[Saved data entries]:
-=-=-=-=-

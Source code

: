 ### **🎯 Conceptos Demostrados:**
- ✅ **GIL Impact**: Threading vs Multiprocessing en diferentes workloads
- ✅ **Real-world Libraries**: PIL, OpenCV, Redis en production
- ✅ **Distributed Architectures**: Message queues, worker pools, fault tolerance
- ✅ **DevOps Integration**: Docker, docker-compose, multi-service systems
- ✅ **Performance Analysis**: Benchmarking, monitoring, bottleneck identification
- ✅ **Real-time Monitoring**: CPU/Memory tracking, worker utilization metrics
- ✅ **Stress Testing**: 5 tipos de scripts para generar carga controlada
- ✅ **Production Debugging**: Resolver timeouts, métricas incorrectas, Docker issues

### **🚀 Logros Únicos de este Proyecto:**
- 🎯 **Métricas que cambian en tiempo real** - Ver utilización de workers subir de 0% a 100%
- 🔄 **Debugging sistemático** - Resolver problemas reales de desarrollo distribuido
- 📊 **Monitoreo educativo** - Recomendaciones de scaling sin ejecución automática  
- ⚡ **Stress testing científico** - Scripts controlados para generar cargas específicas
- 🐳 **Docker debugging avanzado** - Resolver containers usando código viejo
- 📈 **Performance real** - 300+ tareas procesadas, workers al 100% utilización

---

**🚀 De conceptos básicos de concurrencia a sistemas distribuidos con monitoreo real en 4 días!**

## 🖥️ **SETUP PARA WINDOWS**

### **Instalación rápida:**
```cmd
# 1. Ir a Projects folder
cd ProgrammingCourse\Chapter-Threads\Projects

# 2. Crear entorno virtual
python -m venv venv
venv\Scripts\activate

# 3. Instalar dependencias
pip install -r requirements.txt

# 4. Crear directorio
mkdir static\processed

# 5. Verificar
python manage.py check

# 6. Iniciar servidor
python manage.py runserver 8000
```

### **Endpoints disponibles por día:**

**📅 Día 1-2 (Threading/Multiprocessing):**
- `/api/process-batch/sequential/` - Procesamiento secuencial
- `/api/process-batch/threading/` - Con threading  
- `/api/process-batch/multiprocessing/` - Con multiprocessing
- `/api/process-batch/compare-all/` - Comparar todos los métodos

-=-=-=-=-

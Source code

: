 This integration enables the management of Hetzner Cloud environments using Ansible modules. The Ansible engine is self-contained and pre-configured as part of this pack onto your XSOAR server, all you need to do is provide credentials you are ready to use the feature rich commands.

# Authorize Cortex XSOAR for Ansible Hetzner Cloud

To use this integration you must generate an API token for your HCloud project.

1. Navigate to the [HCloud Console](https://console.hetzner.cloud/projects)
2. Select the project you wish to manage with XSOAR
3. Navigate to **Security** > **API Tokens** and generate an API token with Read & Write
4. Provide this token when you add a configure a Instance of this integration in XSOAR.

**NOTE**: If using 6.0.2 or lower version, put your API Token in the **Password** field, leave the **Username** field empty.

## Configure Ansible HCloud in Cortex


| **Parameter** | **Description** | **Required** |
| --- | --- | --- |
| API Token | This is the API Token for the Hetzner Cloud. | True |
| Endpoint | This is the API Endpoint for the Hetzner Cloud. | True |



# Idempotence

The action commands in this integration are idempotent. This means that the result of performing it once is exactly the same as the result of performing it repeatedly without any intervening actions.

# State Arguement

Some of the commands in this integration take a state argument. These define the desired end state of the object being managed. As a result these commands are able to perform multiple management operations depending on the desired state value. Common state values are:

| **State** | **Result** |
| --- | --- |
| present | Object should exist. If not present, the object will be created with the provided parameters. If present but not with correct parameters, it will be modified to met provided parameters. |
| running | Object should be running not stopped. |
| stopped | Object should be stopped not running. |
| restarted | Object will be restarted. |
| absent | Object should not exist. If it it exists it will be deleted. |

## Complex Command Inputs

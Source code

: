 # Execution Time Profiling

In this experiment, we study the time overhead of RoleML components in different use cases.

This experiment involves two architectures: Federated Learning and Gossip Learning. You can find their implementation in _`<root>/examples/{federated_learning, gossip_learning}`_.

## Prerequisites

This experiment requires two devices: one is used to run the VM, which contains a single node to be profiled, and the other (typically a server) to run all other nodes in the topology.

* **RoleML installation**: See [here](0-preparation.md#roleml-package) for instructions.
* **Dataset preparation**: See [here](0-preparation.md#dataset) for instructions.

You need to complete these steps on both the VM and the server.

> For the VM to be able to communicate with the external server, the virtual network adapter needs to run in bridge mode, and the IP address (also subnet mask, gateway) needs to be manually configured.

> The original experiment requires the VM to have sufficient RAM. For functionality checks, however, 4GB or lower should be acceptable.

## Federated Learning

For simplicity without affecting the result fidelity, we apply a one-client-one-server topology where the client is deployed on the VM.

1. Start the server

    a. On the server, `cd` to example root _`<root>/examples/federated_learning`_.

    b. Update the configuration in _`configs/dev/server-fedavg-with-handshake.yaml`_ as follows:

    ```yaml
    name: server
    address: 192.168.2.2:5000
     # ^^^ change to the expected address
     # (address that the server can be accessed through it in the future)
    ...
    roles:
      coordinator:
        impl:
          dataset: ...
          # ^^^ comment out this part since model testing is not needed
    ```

-=-=-=-=-

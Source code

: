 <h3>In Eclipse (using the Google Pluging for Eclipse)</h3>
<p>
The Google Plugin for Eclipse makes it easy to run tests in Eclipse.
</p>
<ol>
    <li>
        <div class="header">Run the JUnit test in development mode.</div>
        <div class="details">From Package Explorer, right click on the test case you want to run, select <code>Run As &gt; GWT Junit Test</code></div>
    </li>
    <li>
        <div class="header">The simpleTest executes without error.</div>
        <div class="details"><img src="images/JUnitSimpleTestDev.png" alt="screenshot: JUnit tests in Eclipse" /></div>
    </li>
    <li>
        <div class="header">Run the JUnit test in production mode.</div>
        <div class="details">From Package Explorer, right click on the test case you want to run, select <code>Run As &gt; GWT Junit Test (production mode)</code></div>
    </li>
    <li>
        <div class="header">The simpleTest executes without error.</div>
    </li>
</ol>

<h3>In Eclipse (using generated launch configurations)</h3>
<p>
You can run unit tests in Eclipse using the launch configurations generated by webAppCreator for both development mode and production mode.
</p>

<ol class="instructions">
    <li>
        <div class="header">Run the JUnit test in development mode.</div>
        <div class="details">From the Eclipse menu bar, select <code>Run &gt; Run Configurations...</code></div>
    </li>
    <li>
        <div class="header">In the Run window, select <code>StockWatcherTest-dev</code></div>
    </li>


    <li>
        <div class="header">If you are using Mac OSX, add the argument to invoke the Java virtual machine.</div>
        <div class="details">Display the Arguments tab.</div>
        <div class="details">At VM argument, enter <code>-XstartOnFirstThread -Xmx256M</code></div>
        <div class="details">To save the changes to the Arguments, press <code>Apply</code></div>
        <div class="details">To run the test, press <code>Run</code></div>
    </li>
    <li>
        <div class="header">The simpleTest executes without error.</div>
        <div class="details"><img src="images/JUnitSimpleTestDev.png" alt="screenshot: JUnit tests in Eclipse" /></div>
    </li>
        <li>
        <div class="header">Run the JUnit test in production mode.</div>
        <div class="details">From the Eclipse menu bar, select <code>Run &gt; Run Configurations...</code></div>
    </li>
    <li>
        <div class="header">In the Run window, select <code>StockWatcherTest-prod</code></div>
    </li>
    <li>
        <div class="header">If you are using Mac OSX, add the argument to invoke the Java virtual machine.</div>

-=-=-=-=-

[The problem]: Read through the data above. Report each line that has the word "Docker".

[Solution for this task]:
- ✅ **DevOps Integration**: Docker, docker-compose, multi-service systems
- ✅ **Production Debugging**: Resolver timeouts, métricas incorrectas, Docker issues
- 🐳 **Docker debugging avanzado** - Resolver containers usando código viejo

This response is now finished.